(TASK ITEM):
If a line in the records below contains the word "README", copy it out.

(Dataset items)
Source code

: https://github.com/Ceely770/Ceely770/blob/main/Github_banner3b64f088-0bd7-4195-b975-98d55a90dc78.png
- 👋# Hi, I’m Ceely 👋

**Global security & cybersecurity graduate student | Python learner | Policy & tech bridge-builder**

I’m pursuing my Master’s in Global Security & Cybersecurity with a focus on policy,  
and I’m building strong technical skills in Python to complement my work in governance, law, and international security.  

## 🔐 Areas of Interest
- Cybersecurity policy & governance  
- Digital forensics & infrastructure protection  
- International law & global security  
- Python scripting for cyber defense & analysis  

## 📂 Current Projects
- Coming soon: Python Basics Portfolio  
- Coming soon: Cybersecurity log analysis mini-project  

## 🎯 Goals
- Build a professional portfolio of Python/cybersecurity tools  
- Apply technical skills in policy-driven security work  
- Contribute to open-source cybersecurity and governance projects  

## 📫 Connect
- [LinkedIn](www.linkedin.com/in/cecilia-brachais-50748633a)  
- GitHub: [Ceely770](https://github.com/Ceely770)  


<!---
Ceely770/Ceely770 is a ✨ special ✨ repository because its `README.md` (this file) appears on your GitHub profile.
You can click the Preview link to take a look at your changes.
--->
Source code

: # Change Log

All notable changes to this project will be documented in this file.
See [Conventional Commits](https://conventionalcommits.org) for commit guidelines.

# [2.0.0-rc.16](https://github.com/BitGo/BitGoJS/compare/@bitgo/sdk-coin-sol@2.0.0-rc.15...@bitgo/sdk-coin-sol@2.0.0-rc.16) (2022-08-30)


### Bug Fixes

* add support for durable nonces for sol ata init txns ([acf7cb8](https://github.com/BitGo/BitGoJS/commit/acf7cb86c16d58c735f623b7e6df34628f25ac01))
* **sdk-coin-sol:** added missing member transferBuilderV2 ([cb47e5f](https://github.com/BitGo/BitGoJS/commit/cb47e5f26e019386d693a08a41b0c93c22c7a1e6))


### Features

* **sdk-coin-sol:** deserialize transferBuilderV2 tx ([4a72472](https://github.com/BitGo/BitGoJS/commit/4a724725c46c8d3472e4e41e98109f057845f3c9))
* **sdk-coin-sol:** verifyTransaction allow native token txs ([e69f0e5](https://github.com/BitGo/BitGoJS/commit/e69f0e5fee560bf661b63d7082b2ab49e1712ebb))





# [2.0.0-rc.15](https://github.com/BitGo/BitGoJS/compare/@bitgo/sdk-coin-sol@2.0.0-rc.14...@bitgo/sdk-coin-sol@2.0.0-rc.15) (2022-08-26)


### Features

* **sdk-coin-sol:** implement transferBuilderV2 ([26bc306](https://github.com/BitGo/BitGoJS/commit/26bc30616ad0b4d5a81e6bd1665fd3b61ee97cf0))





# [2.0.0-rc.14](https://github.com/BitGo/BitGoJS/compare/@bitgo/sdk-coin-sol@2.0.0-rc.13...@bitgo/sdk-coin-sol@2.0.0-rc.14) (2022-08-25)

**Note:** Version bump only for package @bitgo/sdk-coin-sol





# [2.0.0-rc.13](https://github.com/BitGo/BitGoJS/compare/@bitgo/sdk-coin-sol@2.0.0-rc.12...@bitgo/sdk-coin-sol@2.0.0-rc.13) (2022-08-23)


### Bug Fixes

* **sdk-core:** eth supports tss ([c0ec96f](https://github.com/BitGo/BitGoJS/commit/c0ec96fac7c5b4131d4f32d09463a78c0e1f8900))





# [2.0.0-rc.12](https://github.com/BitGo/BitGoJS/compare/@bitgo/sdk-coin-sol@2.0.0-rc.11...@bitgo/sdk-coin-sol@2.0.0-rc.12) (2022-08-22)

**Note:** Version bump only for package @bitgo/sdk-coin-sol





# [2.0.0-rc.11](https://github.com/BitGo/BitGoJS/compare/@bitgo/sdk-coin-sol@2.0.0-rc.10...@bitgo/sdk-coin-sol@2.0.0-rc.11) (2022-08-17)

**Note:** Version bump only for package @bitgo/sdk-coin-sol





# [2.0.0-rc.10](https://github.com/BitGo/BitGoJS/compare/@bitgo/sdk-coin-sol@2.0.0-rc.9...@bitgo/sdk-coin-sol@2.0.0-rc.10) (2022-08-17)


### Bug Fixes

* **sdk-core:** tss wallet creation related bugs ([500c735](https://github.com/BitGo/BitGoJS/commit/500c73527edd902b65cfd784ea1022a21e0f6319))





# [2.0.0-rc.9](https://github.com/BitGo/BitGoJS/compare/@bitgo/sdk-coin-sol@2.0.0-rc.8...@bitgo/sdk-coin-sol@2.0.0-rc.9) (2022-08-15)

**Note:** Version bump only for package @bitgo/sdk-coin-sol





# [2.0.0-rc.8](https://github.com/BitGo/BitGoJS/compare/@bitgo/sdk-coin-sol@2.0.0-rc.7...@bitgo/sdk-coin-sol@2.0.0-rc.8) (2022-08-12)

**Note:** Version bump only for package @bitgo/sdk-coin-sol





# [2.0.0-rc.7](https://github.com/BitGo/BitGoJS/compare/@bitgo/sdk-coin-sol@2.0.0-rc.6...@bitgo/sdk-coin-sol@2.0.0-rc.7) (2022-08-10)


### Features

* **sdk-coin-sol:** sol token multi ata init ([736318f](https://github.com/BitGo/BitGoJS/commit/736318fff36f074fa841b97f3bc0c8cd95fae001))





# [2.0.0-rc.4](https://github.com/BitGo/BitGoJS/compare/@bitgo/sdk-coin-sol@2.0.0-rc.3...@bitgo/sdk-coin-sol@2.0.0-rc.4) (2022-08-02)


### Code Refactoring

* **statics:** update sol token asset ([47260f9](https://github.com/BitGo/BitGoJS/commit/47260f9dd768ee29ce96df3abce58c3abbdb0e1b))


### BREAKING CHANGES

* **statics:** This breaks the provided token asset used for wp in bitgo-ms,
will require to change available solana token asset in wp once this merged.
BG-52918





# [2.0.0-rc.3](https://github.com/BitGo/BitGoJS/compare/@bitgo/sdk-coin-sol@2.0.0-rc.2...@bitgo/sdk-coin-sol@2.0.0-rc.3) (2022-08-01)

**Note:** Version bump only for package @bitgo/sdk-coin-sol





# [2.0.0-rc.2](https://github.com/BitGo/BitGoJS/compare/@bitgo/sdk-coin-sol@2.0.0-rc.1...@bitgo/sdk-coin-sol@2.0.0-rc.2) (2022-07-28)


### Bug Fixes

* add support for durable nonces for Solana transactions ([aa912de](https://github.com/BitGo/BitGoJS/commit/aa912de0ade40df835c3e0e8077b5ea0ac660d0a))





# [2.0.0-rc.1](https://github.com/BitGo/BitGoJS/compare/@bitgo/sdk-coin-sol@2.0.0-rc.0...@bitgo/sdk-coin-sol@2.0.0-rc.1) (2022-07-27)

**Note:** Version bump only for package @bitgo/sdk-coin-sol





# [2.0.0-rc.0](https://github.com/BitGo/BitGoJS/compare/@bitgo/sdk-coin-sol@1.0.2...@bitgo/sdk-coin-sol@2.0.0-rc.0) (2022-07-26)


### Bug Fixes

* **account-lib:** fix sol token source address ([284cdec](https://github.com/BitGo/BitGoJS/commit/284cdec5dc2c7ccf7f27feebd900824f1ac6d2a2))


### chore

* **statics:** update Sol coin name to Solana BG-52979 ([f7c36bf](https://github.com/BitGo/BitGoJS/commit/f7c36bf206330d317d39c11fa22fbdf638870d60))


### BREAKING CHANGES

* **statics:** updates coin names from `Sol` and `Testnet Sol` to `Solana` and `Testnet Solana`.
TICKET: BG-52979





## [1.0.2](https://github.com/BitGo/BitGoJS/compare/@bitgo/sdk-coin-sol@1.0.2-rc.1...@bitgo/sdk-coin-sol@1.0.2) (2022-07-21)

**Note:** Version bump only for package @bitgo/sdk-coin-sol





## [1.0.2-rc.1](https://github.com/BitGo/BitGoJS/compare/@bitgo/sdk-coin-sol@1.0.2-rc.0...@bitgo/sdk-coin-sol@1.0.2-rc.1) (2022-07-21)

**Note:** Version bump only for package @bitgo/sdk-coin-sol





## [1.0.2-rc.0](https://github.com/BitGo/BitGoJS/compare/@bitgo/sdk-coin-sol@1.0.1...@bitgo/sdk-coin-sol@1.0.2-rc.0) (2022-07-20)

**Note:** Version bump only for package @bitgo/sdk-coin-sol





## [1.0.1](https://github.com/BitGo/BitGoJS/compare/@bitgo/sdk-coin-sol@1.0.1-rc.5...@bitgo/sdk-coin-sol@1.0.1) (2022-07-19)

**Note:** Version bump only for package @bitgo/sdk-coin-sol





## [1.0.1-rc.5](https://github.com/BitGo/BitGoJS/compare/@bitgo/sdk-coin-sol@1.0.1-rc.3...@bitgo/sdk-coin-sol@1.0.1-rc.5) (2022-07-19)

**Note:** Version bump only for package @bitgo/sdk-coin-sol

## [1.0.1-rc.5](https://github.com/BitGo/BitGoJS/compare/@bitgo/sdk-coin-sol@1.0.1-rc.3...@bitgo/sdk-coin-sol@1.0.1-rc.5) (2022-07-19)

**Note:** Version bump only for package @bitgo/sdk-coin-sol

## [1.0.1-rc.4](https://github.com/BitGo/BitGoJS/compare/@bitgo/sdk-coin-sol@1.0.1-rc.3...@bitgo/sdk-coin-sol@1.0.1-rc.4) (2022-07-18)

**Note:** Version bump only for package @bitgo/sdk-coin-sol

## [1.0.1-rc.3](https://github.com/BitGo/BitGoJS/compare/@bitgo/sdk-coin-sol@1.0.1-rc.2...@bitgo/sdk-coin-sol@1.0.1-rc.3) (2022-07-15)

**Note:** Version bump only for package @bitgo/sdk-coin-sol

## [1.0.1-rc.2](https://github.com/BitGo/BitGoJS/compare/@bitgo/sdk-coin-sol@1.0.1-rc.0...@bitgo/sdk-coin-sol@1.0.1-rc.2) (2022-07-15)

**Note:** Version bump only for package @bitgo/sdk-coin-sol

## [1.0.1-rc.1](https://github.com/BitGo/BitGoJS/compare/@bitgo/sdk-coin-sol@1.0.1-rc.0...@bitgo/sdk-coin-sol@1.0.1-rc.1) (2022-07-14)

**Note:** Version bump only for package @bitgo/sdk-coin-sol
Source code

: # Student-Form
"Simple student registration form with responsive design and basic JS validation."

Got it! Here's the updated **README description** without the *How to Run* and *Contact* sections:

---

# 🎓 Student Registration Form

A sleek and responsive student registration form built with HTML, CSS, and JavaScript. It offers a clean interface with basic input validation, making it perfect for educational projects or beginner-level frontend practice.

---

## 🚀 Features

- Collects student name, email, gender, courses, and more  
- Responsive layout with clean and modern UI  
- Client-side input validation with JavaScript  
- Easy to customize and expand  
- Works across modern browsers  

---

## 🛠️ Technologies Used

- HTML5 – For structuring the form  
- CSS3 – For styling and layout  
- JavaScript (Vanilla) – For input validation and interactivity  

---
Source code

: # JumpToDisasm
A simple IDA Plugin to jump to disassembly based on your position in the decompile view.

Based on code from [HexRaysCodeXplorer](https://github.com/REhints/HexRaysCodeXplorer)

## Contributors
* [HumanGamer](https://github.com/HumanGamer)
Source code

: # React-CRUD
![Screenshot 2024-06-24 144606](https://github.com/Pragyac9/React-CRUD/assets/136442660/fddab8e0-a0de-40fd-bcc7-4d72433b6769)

(YOUR RESPONSE):
Ceely770/Ceely770 is a ✨ special ✨ repository because its `README.md` (this file) appears on your GitHub profile.
Got it! Here's the updated **README description** without the *How to Run* and *Contact* sections:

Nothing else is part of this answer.